__Task requirements__: After locating the line that contains "1\. For Schedule" in the data below, set down exactly that line and each one after it through the line that contains "What Is The Education", and nothing more.

[Records supplied — start]

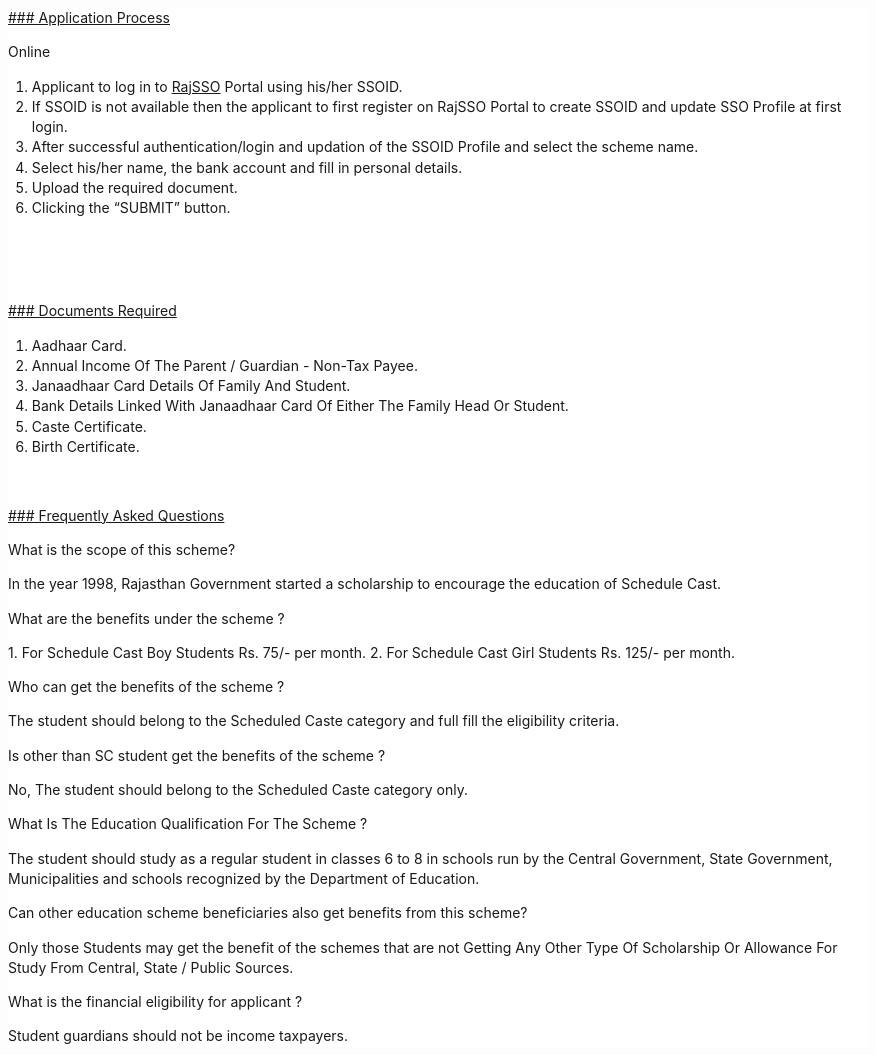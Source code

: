 [### Application Process](https://www.myscheme.gov.in/schemes/scpmsc#application-process)

Online

1.  Applicant to log in to [RajSSO](https://sso.rajasthan.gov.in/) Portal using his/her SSOID.
2.  If SSOID is not available then the applicant to first register on RajSSO Portal to create SSOID and update SSO Profile at first login.
3.  After successful authentication/login and updation of the SSOID Profile and select the scheme name.
4.  Select his/her name, the bank account and fill in personal details.
5.  Upload the required document.
6.  Clicking the “SUBMIT” button.

﻿

﻿

[### Documents Required](https://www.myscheme.gov.in/schemes/scpmsc#documents-required)

1.  Aadhaar Card.
2.  Annual Income Of The Parent / Guardian - Non-Tax Payee.
3.  Janaadhaar Card Details Of Family And Student.
4.  Bank Details Linked With Janaadhaar Card Of Either The Family Head Or Student.
5.  Caste Certificate.
6.  Birth Certificate.

﻿

[### Frequently Asked Questions](https://www.myscheme.gov.in/schemes/scpmsc#faqs)

What is the scope of this scheme?

In the year 1998, Rajasthan Government started a scholarship to encourage the education of Schedule Cast.

What are the benefits under the scheme ?

1\. For Schedule Cast Boy Students Rs. 75/- per month. 2. For Schedule Cast Girl Students Rs. 125/- per month.

Who can get the benefits of the scheme ?

The student should belong to the Scheduled Caste category and full fill the eligibility criteria.

Is other than SC student get the benefits of the scheme ?

No, The student should belong to the Scheduled Caste category only.

What Is The Education Qualification For The Scheme ?

The student should study as a regular student in classes 6 to 8 in schools run by the Central Government, State Government, Municipalities and schools recognized by the Department of Education.

Can other education scheme beneficiaries also get benefits from this scheme?

Only those Students may get the benefit of the schemes that are not Getting Any Other Type Of Scholarship Or Allowance For Study From Central, State / Public Sources.

What is the financial eligibility for applicant ?

Student guardians should not be income taxpayers.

[Records supplied — finish]

__Your solution__:
1\. For Schedule Cast Boy Students Rs. 75/- per month. 2. For Schedule Cast Girl Students Rs. 125/- per month.

Who can get the benefits of the scheme ?

The student should belong to the Scheduled Caste category and full fill the eligibility criteria.

Is other than SC student get the benefits of the scheme ?

No, The student should belong to the Scheduled Caste category only.

What Is The Education Qualification For The Scheme ?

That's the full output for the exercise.